Macerie dentro e fuori di noi?

Serate cinema: seconda serata

con Pier Mario MIGNONE
critico cinematografico

Articolo pubblicato sul settimanale fossanese "La Fedeltà"

Fossano. Si è svolta mercoledì scorso la seconda delle tre serate cinema organizzate dall’Atrio dei Gentili e da Effetto Notte nella sede del Cai. Il critico Pier Mario Mignone (nella foto), con la competenza che gli è propria e che va ben oltre il campo cinematografico, ha declinato il tema del conflitto nella sua versione generazionale. Oggetto di approfondimento sono stati quattro film: “Come te nessuno mai”, di Gabriele Muccino, “Rosetta”, dei fratelli Dardenne, “L’odio”, di Mathieu Kassovitz, e “Una scelta d’amore” di Terry George. Ciascuno di questi lungometraggi si occupa di ragazzi o giovani e del loro rapporto conflittuale con la realtà.

Il primo ritrae i ragazzi della borghesia romana ed i loro rapporti problematici con i genitori ex sessantottini: un conflitto che pare poggiato sul nulla, caduti i valori, i sogni, le ideologie; un conflitto che si sbriciola, illusoriamente, con la soluzione dei problemi d’affetto e di sesso.
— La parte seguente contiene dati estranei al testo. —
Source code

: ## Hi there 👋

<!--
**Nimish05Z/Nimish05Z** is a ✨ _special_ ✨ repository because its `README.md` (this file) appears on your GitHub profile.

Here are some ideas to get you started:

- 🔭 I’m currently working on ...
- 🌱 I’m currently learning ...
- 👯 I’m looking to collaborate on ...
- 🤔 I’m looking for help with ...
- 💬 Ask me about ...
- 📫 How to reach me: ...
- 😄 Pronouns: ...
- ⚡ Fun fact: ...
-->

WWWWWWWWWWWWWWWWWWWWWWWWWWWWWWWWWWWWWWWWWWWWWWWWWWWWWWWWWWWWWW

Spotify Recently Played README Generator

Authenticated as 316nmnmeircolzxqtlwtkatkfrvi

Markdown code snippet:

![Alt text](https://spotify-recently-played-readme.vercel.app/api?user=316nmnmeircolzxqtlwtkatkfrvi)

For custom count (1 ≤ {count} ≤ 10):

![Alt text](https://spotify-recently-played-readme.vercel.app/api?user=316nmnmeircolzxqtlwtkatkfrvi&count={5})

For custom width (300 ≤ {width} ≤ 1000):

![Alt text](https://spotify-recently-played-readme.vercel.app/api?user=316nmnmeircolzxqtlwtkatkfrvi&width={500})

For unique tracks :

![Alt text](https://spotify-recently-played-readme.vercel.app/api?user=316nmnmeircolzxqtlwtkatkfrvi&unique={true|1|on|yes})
“Rosetta” è la storia - ambientata alla periferia di Anversa - di una ragazza costretta a vivere in una roulotte con la madre alcolizzata. Il lavoro rappresenta l’unica possibilità di riscatto e di occupare il proprio “posto” nella società, e per questo Rosetta è disposta a tutto, anche a tradire. Il film non mostra una conclusione, non ci illude con un hollywoodiano lieto fine, ma la dignità ed il rispetto che la ragazza ha di sé aprono un varco nel buio totale di una storia che sembra senza speranza.

La terza pellicola, ambientato nella periferia di una grande città francese, narra di tre giovani, un ebreo, un magrebino e un nero, che vivacchiano tra esperienze di ordinaria violenza, piccoli furti, spaccio; sono i miti dei media l’unico sogno possibile, dentro una violenza che si avvita su se stessa e che genera solo altra violenza. Anche qui il finale - niente affatto consolatorio - ci lascia in sospeso, non si sa “come va a finire”.
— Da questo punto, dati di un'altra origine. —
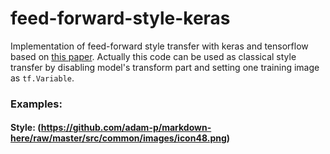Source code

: # feed-forward-style-keras
Implementation of feed-forward style transfer with keras and tensorflow based on [this paper](https://cs.stanford.edu/people/jcjohns/papers/eccv16/JohnsonECCV16.pdf). Actually this code can be used as classical style transfer by disabling model's transform part and setting one training image as `tf.Variable`.

### Examples:
#### Style: (https://github.com/adam-p/markdown-here/raw/master/src/common/images/icon48.png)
“Una scelta d’amore” è la storia di Bobby Sands (nordirlandese che si è lasciato morire di fame in carcere nel maggio 1981 per sostenere la lotta del suo popolo per l’indipendenza da Londra) ma anche della madre, che, come altre ventuno, si trova di fronte al dilemma se lasciare morire il proprio figlio in seguito allo sciopero della fame o intervenire contro la sua volontà salvandogli così la vita. Qui le scelte politiche ed ideali sono la forza che fa di questo giovane un martire di una guerra che ancora oggi non vede la fine.

Il breve ciclo si chiude mercoledì 4 dicembre, con una serata sui conflitti a sfondo religioso.